Er bestaat een cd-opname van deze film-opera, maar geen video-opname, hoewel je theoretisch de cd kunt spelen terwijl je de film bekijkt zonder het oorspronkelijke geluid. Wij hebben het geprobeerd, maar het is een heel karwei om een juist startpunt te vinden en na enkele minuten loopt de synchronisatie al mank.
Enkele jaren geleden kwam iemand op het idee om het geluidskanaal van een dvd van de film La Belle et la Bête te vervangen door het geluid van de cd en dat te synchroniseren. Dat lukte, al is het niet steeds perfect, en het resultaat werd op YouTube geplaatst. Voor het resultaat klikt u HIER.
Gezien al deze complicaties is het geen wonder dat de meeste theaters voor een opvoering opteren zonder de filmprojectie, en de handeling laten verlopen zoals een klassieke opera. Dat was ook bij deze opvoering in Aken het geval.
Een toneelversie kan echter nooit de feeërieke beelden van de film evenaren. De scènewisselingen zouden vlot kunnen verlopen met videoprojecties, maar de regisseuse opteerde voor logge kubistische decorelementen die bestendig van links naar rechts gesleurd werden. Het sprookjeselement heeft amper haar belangstelling en zij interesseert zich volgens het programmaboekje meer voor het “vreemde” in het Beest, dat als een bedreiging waargenomen wordt maar door vertrouwdheid een positieve gedaanteverwisseling ondergaat. Waar hebben we die indoctrinatie nog gehoord?
Minimal music
Ook muzikaal heeft de voorstelling weinig baat bij een scenische opvoering. Er zijn in feite geen zangteksten, maar een overvloed aan korte dialogen die enkel bij de projectie van de film tot hun recht kunnen komen.
Belcanto-liefhebbers zullen aan deze opera geen boodschap hebben. Er wordt amper in gezongen, zelfs Sprechgesang kun je het niet noemen, zo kort zijn sommige dialogen.

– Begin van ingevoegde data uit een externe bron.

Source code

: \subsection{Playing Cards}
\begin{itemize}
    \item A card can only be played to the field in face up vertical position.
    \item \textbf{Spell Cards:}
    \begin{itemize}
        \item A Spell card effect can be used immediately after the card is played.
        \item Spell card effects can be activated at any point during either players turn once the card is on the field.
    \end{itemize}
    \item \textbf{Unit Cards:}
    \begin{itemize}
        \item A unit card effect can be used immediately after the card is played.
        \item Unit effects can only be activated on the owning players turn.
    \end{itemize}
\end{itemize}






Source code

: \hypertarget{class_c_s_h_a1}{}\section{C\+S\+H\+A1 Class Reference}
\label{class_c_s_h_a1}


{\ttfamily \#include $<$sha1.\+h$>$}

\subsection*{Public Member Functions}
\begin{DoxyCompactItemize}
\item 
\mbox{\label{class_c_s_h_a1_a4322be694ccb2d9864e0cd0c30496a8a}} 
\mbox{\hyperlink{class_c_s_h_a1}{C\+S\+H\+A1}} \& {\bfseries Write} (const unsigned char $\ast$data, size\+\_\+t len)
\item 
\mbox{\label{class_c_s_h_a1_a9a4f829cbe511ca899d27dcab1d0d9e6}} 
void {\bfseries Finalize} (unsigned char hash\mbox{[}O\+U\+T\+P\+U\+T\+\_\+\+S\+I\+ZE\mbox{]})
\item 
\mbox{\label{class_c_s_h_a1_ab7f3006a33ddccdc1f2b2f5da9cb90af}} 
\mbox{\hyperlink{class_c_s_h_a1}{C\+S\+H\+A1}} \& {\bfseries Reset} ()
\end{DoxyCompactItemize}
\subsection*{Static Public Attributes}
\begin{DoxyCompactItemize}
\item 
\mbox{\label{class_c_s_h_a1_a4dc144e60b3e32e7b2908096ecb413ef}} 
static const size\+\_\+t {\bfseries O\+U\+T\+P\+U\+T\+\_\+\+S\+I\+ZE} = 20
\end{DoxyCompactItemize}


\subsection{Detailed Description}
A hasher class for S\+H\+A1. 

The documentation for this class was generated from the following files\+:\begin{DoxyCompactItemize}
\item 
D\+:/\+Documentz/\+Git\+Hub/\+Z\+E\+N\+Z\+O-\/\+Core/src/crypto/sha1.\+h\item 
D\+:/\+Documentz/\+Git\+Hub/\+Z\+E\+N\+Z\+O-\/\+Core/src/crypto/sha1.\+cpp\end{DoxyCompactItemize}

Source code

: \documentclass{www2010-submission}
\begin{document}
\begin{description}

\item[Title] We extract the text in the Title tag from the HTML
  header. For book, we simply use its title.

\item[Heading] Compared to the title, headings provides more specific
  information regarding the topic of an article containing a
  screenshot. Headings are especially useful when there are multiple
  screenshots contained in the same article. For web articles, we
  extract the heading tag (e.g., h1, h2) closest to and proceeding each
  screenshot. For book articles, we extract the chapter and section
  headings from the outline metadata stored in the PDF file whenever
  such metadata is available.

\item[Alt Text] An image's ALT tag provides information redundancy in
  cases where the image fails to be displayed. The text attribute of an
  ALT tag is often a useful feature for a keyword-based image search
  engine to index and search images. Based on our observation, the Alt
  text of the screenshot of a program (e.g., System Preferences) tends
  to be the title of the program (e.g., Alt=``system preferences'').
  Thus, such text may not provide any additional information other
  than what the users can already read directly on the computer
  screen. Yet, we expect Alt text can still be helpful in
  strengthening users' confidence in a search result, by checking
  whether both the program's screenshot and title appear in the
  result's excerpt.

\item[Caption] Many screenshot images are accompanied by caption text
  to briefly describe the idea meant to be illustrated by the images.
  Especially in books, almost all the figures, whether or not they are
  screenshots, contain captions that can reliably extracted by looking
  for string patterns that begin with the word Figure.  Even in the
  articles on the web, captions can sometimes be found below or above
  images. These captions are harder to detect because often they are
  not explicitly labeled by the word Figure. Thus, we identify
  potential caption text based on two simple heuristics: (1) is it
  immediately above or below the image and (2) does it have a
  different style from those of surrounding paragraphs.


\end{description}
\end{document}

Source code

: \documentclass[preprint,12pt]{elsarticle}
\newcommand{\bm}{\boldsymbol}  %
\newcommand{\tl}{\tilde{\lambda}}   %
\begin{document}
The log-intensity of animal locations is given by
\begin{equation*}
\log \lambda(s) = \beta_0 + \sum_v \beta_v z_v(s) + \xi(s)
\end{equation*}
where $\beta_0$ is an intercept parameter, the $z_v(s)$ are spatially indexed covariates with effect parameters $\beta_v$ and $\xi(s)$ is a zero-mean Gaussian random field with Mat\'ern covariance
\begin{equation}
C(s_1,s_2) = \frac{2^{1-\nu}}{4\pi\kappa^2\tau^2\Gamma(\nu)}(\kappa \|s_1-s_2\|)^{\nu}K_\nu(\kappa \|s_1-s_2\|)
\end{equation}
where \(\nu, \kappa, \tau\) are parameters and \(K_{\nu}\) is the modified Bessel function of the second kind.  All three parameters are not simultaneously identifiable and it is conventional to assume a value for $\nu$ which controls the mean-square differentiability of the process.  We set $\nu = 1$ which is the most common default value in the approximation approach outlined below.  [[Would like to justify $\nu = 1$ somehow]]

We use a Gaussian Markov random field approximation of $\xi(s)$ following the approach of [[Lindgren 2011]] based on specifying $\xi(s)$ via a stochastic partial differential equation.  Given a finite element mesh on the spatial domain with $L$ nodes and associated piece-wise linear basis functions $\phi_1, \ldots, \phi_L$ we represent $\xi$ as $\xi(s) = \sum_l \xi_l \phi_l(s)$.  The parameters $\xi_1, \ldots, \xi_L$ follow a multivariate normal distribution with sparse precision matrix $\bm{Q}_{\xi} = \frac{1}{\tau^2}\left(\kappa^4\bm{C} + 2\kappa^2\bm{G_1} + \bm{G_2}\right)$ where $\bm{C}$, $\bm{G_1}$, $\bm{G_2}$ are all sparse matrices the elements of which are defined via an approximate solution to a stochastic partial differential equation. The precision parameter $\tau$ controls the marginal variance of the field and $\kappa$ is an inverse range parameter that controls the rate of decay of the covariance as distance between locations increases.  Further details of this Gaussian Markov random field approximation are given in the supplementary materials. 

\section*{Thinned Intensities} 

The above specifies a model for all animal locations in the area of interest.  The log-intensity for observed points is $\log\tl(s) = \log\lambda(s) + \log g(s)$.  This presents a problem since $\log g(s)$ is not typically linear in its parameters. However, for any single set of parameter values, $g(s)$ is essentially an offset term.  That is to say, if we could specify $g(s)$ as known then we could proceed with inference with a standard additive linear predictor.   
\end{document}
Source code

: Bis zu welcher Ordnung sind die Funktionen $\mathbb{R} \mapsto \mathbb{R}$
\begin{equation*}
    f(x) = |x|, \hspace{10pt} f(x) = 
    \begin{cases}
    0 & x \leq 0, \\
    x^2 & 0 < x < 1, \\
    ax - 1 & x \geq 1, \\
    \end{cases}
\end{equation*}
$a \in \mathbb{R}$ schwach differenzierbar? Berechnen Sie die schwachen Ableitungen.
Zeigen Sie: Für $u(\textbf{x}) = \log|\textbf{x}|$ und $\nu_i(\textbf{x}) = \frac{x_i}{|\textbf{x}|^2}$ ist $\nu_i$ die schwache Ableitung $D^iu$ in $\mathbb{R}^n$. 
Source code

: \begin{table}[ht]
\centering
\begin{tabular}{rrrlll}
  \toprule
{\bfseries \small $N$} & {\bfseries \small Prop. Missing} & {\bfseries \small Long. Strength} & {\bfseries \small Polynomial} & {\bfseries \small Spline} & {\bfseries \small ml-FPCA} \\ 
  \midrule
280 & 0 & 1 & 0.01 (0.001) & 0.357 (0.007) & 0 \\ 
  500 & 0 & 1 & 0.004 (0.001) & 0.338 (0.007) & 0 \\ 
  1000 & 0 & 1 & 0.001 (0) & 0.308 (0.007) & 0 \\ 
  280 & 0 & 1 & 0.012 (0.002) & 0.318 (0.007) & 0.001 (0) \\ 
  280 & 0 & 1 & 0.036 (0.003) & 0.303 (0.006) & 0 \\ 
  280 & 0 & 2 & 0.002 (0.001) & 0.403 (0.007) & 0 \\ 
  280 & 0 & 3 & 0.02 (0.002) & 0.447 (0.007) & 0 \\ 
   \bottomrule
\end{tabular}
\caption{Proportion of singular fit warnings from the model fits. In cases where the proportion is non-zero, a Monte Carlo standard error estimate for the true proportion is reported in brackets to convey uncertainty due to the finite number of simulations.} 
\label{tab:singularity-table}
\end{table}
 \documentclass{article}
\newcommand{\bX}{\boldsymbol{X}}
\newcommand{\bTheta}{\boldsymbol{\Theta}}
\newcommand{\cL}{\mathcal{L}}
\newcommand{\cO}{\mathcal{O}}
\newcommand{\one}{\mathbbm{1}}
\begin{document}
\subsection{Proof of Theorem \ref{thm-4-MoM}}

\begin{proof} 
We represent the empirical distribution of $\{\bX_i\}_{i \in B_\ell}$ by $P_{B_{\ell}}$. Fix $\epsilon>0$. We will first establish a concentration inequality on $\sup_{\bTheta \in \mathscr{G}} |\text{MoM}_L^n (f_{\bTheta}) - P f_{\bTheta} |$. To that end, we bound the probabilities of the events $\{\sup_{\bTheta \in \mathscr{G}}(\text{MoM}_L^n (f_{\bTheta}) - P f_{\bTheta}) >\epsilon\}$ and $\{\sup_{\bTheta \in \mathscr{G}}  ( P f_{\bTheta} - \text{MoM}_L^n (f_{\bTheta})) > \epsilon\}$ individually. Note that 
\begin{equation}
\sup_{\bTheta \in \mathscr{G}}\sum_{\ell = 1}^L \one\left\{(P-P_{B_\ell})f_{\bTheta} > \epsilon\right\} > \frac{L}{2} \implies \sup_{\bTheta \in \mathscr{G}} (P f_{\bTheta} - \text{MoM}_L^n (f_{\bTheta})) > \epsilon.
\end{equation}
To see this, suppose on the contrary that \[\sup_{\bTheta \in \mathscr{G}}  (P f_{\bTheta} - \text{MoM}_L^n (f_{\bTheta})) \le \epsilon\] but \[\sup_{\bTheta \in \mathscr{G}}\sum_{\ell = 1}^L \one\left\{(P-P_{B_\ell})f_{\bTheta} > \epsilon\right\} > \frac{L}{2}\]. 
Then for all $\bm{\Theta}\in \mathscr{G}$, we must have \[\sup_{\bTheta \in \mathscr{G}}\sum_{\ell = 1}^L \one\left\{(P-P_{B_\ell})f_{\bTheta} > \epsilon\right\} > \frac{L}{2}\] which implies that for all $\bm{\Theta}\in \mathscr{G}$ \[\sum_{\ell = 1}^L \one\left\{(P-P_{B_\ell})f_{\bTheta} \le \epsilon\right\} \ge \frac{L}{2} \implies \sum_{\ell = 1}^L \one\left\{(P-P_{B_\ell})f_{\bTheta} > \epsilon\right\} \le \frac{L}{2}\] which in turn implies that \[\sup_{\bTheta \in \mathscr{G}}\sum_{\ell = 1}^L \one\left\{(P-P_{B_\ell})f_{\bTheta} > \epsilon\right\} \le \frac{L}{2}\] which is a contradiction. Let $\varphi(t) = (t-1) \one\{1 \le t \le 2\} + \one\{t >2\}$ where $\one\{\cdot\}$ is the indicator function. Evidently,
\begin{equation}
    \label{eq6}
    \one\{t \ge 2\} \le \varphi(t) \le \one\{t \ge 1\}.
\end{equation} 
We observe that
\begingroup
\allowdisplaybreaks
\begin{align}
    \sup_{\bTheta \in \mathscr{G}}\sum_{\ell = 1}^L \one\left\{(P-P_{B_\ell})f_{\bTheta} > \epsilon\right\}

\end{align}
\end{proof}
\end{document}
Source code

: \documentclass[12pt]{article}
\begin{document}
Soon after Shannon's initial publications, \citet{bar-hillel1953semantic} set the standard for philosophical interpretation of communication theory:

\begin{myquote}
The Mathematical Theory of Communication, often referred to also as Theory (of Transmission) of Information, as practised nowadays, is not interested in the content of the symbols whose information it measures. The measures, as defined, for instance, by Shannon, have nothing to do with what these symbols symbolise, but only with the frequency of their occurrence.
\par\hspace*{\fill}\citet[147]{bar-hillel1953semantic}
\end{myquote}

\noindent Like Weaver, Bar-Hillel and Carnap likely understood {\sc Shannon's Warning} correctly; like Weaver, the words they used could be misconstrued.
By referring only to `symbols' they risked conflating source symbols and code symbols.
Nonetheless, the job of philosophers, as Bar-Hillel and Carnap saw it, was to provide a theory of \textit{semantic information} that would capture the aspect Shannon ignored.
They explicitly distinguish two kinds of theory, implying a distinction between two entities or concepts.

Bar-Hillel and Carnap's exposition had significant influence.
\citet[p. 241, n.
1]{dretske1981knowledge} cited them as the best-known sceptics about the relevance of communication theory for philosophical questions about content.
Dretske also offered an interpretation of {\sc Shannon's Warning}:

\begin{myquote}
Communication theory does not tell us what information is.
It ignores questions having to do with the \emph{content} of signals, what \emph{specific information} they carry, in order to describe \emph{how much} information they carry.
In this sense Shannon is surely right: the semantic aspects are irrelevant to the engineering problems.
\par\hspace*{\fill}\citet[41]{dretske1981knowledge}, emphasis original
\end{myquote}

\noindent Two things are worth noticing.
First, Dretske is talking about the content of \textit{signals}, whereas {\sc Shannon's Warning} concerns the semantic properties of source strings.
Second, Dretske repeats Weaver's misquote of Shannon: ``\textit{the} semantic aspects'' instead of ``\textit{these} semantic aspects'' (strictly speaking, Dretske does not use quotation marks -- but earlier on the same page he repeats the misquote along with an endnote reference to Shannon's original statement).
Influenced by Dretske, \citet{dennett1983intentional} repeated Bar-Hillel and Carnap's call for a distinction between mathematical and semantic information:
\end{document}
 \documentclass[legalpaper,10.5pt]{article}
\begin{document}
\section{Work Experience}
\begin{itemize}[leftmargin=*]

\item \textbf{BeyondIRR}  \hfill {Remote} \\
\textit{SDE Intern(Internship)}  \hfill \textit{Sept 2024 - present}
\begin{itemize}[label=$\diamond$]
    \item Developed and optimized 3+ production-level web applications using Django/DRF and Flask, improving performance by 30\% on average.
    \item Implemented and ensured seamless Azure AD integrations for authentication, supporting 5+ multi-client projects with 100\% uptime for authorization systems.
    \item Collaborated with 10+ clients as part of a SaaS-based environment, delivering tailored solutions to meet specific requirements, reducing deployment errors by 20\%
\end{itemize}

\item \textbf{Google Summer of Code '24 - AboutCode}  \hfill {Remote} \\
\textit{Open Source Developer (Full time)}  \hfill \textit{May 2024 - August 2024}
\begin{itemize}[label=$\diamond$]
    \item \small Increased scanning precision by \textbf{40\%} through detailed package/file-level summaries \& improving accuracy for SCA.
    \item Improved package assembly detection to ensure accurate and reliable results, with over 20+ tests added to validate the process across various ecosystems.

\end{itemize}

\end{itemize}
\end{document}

De mooiste momenten zijn dan ook die waarin niet gezongen wordt, de reis door het bos en de verkenning van het kasteel van La Bête waar de minimal music van Philip Glass het best tot haar recht komt.
De zangers maakten van deze ondankbare zangteksten wat er van te maken viel en wij vonden het vooral jammer dat Fanny Lustaud als La Belle haar lichte aangename mezzosopraan niet gunstiger kon profileren. Ook Rafael Bruck als La Bête en Ronan Collett als Avenant laten baritons vermoeden die meer dankbare rollen aankunnen.
Het Sinfonieorchester Aachen leverde een correct samenspel onder leiding van Mathis Groß, wat niet meteen voor de hand ligt bij deze repetitieve klankvloed.
De mooie instrumentale momenten waren echter niet voldoende om de voorstelling te redden van de scenische miskleun.
Een voorstelling die wij helaas niet kunnen aanbevelen.